Shortcode Problems: WordPress 4.4

miqrogroove
2015-08-31T11:07:48+00:00

I will briefly summarize Shortcode API changes since WordPress 4.0 and then kick off some ideas for a roadmap.

The first major accomplishment was the expansion of the API documentation, including a new large section I wrote about the formal syntax for shortcode input.

I also put forward a robust parser concept for the function wptexturize() that promised to re-introduce the ability to use unrestricted HTML code inside of shortcodes and shortcode attributes.  That concept went through many, many changes before being introduced in v4.2.3.  After consulting with the WordPress security team, and after extensive testing of the shortcode parsing functions, we determined that the shortcodes-first parsing strategy was fundamentally flawed and could not be included with any version beyond v4.2.2.  This is why I added an HTML parser to the Shortcode API and ultimately curtailed the use of shortcodes inside HTML rather than expand the use of HTML inside shortcodes.

Questions for the Roadmap

Should We Allow Shortcodes in HTML Attributes?

There are strong arguments for and against any use of shortcodes inside the HTML angle braces.  As of v4.2.3, all users are effectively restricted to the author-level HTML filter whenever a shortcode is used.  We could try to improve upon this in several ways:

  1. Implement the unfiltered_html capability in the Shortcode API so that different users will experience different levels of HTML filtering around shortcodes.  This would restore all shortcodes-in-HTML functionality, but only for Administrators and Editors.  Other users would remain filtered, possibly adding to the confusion.
  2. Add a more simple parameter to the Shortcode API that indicates whether or not all of the input needs to be filtered.  Same idea here as above, but less flexible.
  3. Further restrict shortcodes in unnamed HTML elements.  There were many strong opinions about whether we should do this already in v4.3.
  4. Ignore all shortcodes in HTML attributes.  It would be fast and secure, but it would break some plugins.
  5. Do nothing.  The advantage of not changing the API is increased plugin stability.

Should We Allow HTML in Shortcode Attributes?

The problem with HTML inside of shortcodes is that it greatly increases the complexity of the other content filters, such as wptexturize() and wpautop().  That complexity results in many bugs that are difficult if not impossible to fix.  Here are some ways to deal with these problems:

  1. Ignore all shortcodes that contain angle braces.  This would make our filters a bit more simple, but would break some existing content.  The content filters would still have to include a lot of extra code to avoid treating the shortcodes as regular content.
  2. Change the default filter order so that shortcodes are processed before running the other content filters (but not before KSES when needed).  This would greatly simplify the problems with the other content filters, but would break some plugins due to the change of expected output.
  3. Do nothing.  This is good for plugin stability, but very bad for core quality.

Should We Re-Parse the HTML with Each Filter?

The more bugs that we fix in the Formatting component of WordPress, the more places we will have to test individual HTML elements to get correct output.  So it starts to look very repetitive to parse and loop over here, then parse and loop over there, and so on.  However, due to the nature of shortcodes and “autop” adding more HTML elements within the content, I am starting to feel comfortable with the idea of repeatedly parsing the HTML.  Even if I try a more structured approach, it will still be necessary to search and replace large portions of that structure.  With the addition of wp_html_split() in v4.2.3 I hope to at least move away from having many different HTML parsers in the core code.  If there are any concerns about this parsing strategy, they should be addressed now rather than later.

I Can Has_Shortcode?

One of the new tickets points out that the function has_shortcode() is neglected and doesn’t work the same way as the others.
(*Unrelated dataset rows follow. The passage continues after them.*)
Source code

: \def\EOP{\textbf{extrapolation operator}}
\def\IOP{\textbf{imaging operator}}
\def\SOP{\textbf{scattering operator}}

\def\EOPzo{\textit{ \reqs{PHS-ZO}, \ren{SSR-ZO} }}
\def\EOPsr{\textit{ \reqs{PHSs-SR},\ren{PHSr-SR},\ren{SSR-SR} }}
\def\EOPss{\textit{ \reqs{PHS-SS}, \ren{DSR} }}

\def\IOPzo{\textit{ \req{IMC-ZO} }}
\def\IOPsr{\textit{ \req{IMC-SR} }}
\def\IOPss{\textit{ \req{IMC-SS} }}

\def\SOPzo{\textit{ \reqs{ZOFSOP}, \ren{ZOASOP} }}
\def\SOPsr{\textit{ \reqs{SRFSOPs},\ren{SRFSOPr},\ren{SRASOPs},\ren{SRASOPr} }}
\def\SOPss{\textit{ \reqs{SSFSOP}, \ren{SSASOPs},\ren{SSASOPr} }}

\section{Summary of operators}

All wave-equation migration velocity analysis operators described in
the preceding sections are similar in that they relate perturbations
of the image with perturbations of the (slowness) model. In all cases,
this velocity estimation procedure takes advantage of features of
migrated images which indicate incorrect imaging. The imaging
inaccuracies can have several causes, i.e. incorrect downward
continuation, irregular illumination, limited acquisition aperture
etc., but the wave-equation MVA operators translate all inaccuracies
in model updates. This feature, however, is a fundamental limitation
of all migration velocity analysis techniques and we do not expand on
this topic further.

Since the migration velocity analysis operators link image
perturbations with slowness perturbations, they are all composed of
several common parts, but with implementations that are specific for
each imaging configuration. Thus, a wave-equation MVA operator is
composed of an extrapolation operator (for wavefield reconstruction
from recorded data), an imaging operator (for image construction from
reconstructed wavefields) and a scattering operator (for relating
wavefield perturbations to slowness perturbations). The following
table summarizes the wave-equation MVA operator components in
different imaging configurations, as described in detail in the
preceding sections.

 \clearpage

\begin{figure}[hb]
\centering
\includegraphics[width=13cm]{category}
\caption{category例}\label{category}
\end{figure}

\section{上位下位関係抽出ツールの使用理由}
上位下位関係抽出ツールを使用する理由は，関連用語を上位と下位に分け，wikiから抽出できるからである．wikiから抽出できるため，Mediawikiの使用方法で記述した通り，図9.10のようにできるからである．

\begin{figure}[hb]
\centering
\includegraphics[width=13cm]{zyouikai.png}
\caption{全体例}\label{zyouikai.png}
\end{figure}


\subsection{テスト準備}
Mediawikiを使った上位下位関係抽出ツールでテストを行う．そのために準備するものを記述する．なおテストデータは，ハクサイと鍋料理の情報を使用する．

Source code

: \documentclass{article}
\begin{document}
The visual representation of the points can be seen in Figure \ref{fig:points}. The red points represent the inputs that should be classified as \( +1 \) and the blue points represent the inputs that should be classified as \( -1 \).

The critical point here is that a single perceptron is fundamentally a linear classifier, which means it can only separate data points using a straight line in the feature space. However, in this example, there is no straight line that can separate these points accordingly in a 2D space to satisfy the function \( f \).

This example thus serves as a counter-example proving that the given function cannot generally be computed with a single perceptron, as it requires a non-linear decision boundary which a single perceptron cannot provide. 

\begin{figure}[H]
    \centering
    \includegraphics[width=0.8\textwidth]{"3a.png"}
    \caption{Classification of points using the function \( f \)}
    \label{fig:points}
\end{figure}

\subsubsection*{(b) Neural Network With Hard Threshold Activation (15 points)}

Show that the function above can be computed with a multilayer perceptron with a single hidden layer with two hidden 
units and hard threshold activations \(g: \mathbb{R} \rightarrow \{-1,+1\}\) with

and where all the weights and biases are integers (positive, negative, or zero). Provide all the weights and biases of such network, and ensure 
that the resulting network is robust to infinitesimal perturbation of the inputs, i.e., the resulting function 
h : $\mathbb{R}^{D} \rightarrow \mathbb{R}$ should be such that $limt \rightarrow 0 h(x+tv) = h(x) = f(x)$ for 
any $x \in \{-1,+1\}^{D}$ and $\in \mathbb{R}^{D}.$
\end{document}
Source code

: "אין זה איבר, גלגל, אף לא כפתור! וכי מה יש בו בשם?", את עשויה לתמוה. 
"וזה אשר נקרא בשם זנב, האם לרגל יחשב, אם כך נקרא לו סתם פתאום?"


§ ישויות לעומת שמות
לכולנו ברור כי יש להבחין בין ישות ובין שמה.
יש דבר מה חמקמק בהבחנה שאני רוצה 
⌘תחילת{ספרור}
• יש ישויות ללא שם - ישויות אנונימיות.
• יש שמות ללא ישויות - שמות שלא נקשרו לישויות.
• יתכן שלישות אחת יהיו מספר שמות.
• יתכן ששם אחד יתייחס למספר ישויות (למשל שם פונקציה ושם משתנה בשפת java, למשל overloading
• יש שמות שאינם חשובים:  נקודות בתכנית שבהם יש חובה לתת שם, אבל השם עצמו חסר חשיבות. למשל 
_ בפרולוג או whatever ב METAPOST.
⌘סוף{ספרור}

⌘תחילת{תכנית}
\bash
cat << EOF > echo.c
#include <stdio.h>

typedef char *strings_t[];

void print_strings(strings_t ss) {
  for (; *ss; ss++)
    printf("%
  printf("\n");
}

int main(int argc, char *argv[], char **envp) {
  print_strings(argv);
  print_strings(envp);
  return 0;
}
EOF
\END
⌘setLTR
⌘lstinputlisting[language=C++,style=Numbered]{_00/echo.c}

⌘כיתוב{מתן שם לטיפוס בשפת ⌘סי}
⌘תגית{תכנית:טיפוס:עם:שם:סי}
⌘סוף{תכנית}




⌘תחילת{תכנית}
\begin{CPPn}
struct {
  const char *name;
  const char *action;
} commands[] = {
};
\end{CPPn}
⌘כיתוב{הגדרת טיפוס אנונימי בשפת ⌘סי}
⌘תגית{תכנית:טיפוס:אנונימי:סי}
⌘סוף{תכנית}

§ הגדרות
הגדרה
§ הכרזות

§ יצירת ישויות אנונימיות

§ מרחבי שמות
Do we need a more modular design for the API or does this just need a quick update?  Did this function ever work correctly?  Does anyone still use it?

If We Could Go Back and Do This All Over Again…

One of the central lessons of these API changes is that the square brace syntax for shortcodes was a poor choice.  It doesn’t mix well with HTML, it doesn’t parse well with regex, and it prevents users from typing square braces inside shortcode attribute values.  If we could re-invent shortcodes today, we would certainly not use the same syntax.

On that note, I would like to propose adding a second shortcode syntax.  I have not yet developed any details, but I would like to accomplish the following objectives:

  1. Opening and closing delimeters comprised of two or more characters that would be much more unique than a single square brace.
  2. Backward compatibility with most existing shortcodes.  Minimal code changes should be needed in plugins that want to use this new syntax.  This means, first and foremost, the function add_shortcode() will automatically register both the new and old syntax by default.
  3. New options for shortcode registration will be available only when using the new syntax for input.  Naturally, the first new option will allow each shortcode to drop support for the old syntax.  Other options might allow each shortcode to specify a user capability, parent/child nesting, notexturize, and no autop to resolve other issues.  The media embedding system may need options for registering multiple callbacks while we still support the old syntax.
  4. Strictly forbid shortcodes-in-HTML and HTML-in-shortcodes for the new syntax.  I want the new delimeters to be slightly magical, so the post editor and/or the pre-save filters would actually encode or strip any angle braces found inside the new shortcode syntax before running KSES.  This filtering would apply to all users and administrators.  The new syntax is not magical in HTML attributes and will be ignored there.
  5. Because of the added restrictions, the new syntax should not be a superset of the old syntax.  A good choice might be [{{caption}}] as a replacement for [caption].
  6. Allow unregistered shortcodes to become magical, giving no output, possibly an error message, or being easily escaped for display purposes.  This also greatly improves speed and scalability by not requiring a horrendously long regexp to match registered names.
  7. The opening and closing delimeters should be optimized for regex searches.  An escaped shortcode should not match the primary regex and might look like [!{{caption}}].  An enclosing shortcode might look like [{{caption}$]Hello[{{/caption}}]
  8. Add a separate default filter that runs the new syntax before all other filters.  Keep it simple.
  9. Adjust all of the core shortcodes to provide the newer syntax for new posts.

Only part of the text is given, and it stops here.